## REQUIREMENT
From the listing below, pull out every line where the string "python" appears.

## DATA TO PROCESS
******************************

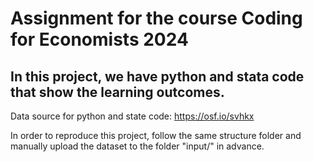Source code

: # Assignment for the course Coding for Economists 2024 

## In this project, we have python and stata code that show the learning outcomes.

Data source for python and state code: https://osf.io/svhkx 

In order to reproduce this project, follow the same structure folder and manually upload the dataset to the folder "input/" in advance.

******************************

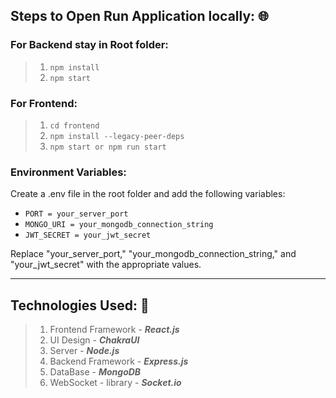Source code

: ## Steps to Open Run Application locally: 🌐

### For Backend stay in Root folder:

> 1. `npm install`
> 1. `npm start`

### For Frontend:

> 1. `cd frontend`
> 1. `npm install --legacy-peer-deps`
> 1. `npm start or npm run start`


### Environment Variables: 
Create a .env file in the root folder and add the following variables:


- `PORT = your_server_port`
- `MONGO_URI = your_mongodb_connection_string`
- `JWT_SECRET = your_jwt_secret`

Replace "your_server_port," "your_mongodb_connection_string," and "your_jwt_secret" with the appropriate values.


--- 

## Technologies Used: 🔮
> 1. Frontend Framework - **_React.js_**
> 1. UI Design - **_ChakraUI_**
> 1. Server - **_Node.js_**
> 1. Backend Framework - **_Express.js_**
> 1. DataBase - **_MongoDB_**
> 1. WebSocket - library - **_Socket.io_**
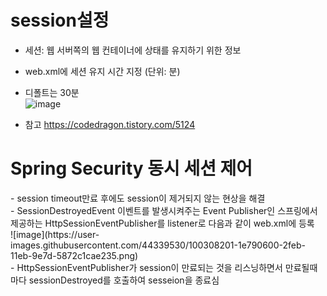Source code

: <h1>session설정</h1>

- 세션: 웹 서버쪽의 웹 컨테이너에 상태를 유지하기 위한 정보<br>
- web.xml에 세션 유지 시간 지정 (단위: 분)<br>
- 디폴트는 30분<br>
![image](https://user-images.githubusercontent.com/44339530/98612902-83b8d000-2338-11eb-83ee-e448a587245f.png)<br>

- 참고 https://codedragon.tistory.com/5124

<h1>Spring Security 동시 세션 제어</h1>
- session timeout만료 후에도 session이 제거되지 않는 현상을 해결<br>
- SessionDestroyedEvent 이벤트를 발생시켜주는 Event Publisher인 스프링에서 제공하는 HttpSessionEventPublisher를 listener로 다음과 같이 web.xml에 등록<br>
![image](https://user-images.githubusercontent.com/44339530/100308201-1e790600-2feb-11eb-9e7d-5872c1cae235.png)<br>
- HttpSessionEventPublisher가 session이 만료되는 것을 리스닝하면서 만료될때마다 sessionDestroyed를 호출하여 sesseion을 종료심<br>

******************************

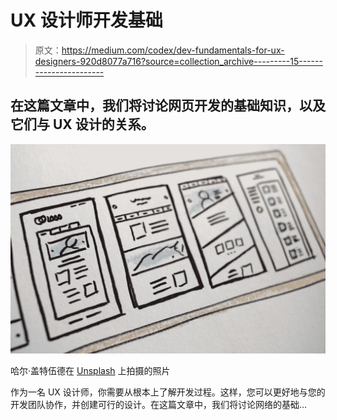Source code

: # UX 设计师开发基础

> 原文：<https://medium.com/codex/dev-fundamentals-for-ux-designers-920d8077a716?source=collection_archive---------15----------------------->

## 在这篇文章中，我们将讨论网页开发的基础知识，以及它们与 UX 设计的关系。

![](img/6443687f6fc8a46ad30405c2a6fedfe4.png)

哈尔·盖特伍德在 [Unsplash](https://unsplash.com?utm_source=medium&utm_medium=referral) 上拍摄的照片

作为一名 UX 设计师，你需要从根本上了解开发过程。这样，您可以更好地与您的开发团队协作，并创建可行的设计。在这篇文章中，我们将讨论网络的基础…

******************************

## EXERCISE OUTPUT
## In this project, we have python and stata code that show the learning outcomes.
Data source for python and state code: https://osf.io/svhkx 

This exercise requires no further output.